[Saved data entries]
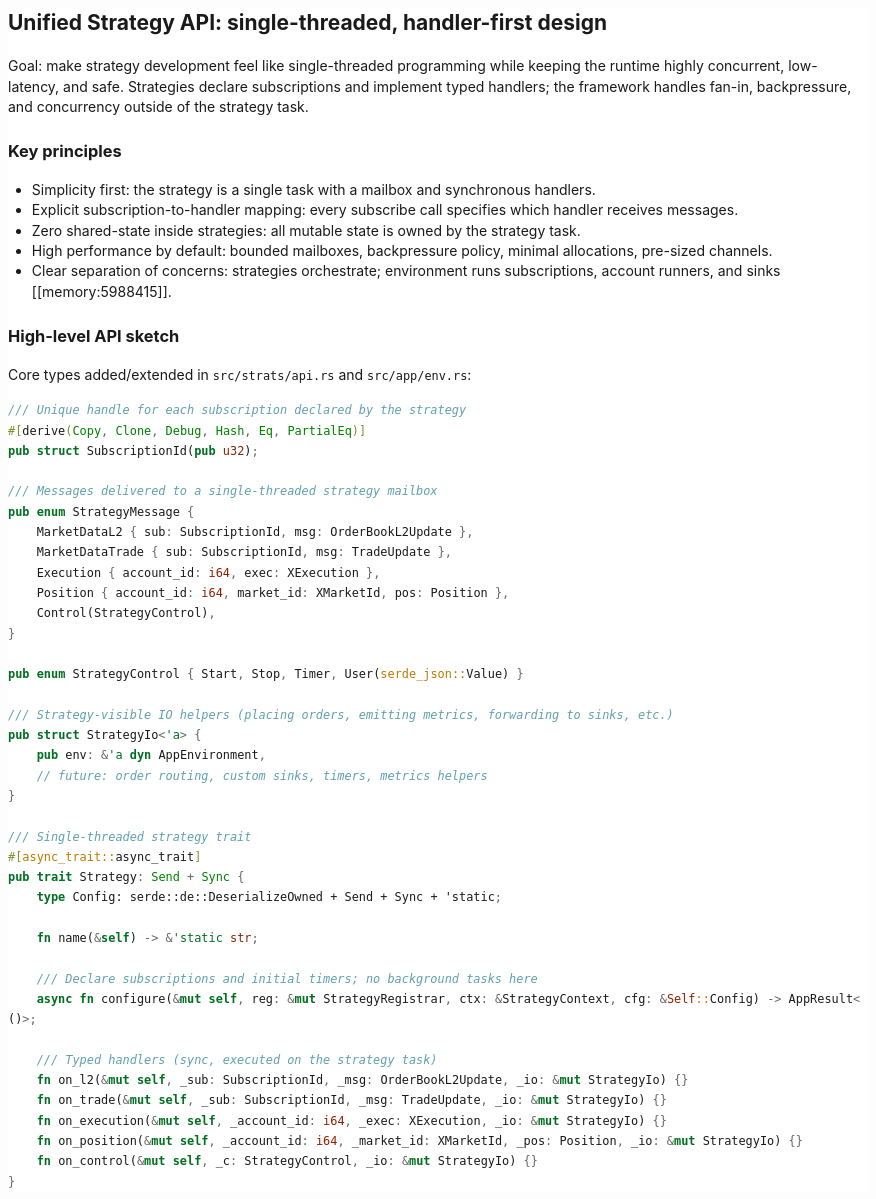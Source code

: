 ## Unified Strategy API: single-threaded, handler-first design

Goal: make strategy development feel like single-threaded programming while keeping the runtime highly concurrent, low-latency, and safe. Strategies declare subscriptions and implement typed handlers; the framework handles fan-in, backpressure, and concurrency outside of the strategy task.

### Key principles

- Simplicity first: the strategy is a single task with a mailbox and synchronous handlers.
- Explicit subscription-to-handler mapping: every subscribe call specifies which handler receives messages.
- Zero shared-state inside strategies: all mutable state is owned by the strategy task.
- High performance by default: bounded mailboxes, backpressure policy, minimal allocations, pre-sized channels.
- Clear separation of concerns: strategies orchestrate; environment runs subscriptions, account runners, and sinks [[memory:5988415]].

### High-level API sketch

Core types added/extended in `src/strats/api.rs` and `src/app/env.rs`:

```rust
/// Unique handle for each subscription declared by the strategy
#[derive(Copy, Clone, Debug, Hash, Eq, PartialEq)]
pub struct SubscriptionId(pub u32);

/// Messages delivered to a single-threaded strategy mailbox
pub enum StrategyMessage {
    MarketDataL2 { sub: SubscriptionId, msg: OrderBookL2Update },
    MarketDataTrade { sub: SubscriptionId, msg: TradeUpdate },
    Execution { account_id: i64, exec: XExecution },
    Position { account_id: i64, market_id: XMarketId, pos: Position },
    Control(StrategyControl),
}

pub enum StrategyControl { Start, Stop, Timer, User(serde_json::Value) }

/// Strategy-visible IO helpers (placing orders, emitting metrics, forwarding to sinks, etc.)
pub struct StrategyIo<'a> {
    pub env: &'a dyn AppEnvironment,
    // future: order routing, custom sinks, timers, metrics helpers
}

/// Single-threaded strategy trait
#[async_trait::async_trait]
pub trait Strategy: Send + Sync {
    type Config: serde::de::DeserializeOwned + Send + Sync + 'static;

    fn name(&self) -> &'static str;

    /// Declare subscriptions and initial timers; no background tasks here
    async fn configure(&mut self, reg: &mut StrategyRegistrar, ctx: &StrategyContext, cfg: &Self::Config) -> AppResult<()>;

    /// Typed handlers (sync, executed on the strategy task)
    fn on_l2(&mut self, _sub: SubscriptionId, _msg: OrderBookL2Update, _io: &mut StrategyIo) {}
    fn on_trade(&mut self, _sub: SubscriptionId, _msg: TradeUpdate, _io: &mut StrategyIo) {}
    fn on_execution(&mut self, _account_id: i64, _exec: XExecution, _io: &mut StrategyIo) {}
    fn on_position(&mut self, _account_id: i64, _market_id: XMarketId, _pos: Position, _io: &mut StrategyIo) {}
    fn on_control(&mut self, _c: StrategyControl, _io: &mut StrategyIo) {}
}

```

# [EXERCISE AIM]
Search the records for the word "struct" and return every line that holds it.

# [OUTPUT FOR THIS TASK]
pub struct SubscriptionId(pub u32);
pub struct StrategyIo<'a> {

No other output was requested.